TASK:
Your response must be made up of each line in the data below that contains the string "getenv".

(Saved data entries)
#####
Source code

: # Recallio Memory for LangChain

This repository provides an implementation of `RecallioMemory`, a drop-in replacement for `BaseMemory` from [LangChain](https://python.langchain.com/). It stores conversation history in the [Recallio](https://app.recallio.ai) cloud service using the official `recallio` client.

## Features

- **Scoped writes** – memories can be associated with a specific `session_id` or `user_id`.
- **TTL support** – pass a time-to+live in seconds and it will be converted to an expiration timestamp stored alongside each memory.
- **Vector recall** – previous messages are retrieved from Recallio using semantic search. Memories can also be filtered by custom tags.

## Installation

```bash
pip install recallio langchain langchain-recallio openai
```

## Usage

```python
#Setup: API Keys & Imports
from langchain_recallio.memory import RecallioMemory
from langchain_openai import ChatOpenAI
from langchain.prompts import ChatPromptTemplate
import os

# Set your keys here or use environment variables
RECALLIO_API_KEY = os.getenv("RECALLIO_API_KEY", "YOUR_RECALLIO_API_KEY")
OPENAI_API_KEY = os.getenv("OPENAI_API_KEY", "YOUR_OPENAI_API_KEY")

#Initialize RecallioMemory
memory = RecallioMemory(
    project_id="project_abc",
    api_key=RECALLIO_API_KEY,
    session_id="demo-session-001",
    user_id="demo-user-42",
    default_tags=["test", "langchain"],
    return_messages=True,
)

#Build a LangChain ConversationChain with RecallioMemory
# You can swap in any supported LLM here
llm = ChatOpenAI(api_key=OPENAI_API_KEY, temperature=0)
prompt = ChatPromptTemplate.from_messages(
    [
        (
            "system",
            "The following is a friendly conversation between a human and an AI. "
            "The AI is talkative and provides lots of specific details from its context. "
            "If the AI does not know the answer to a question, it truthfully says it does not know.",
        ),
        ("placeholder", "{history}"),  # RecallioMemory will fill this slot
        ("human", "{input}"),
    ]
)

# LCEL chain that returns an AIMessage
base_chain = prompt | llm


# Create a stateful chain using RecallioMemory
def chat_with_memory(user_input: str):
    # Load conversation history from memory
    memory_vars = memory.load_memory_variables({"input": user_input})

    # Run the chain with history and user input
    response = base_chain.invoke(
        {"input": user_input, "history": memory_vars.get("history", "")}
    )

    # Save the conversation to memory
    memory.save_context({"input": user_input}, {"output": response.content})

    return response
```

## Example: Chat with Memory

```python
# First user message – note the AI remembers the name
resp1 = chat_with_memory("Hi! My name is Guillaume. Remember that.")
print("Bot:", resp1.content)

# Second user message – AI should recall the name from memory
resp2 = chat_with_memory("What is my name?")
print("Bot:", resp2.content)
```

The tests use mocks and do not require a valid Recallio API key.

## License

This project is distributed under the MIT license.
#####
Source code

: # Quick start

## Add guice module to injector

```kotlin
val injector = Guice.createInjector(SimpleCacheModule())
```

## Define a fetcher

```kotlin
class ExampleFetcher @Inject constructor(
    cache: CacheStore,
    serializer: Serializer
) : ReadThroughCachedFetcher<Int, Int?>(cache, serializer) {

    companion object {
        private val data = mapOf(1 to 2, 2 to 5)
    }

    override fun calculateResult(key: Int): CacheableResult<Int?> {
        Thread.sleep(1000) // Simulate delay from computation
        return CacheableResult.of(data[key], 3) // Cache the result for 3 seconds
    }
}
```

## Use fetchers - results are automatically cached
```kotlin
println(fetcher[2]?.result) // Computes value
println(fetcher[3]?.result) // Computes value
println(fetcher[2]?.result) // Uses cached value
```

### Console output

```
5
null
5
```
#####
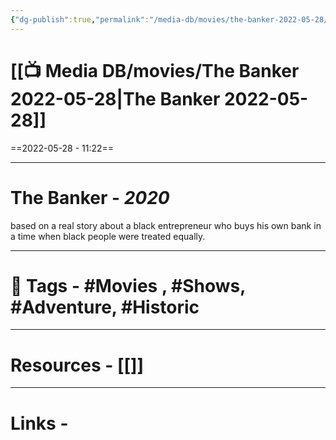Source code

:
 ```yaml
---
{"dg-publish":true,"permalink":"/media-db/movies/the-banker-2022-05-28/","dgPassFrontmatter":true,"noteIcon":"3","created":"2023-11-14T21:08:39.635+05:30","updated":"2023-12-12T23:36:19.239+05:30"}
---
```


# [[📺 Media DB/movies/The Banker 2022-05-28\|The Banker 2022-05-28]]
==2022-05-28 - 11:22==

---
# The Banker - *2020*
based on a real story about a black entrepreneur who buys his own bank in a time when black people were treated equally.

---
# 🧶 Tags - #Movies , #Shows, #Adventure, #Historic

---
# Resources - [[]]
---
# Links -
#####
RESPONSE:
RECALLIO_API_KEY = os.getenv("RECALLIO_API_KEY", "YOUR_RECALLIO_API_KEY")
OPENAI_API_KEY = os.getenv("OPENAI_API_KEY", "YOUR_OPENAI_API_KEY")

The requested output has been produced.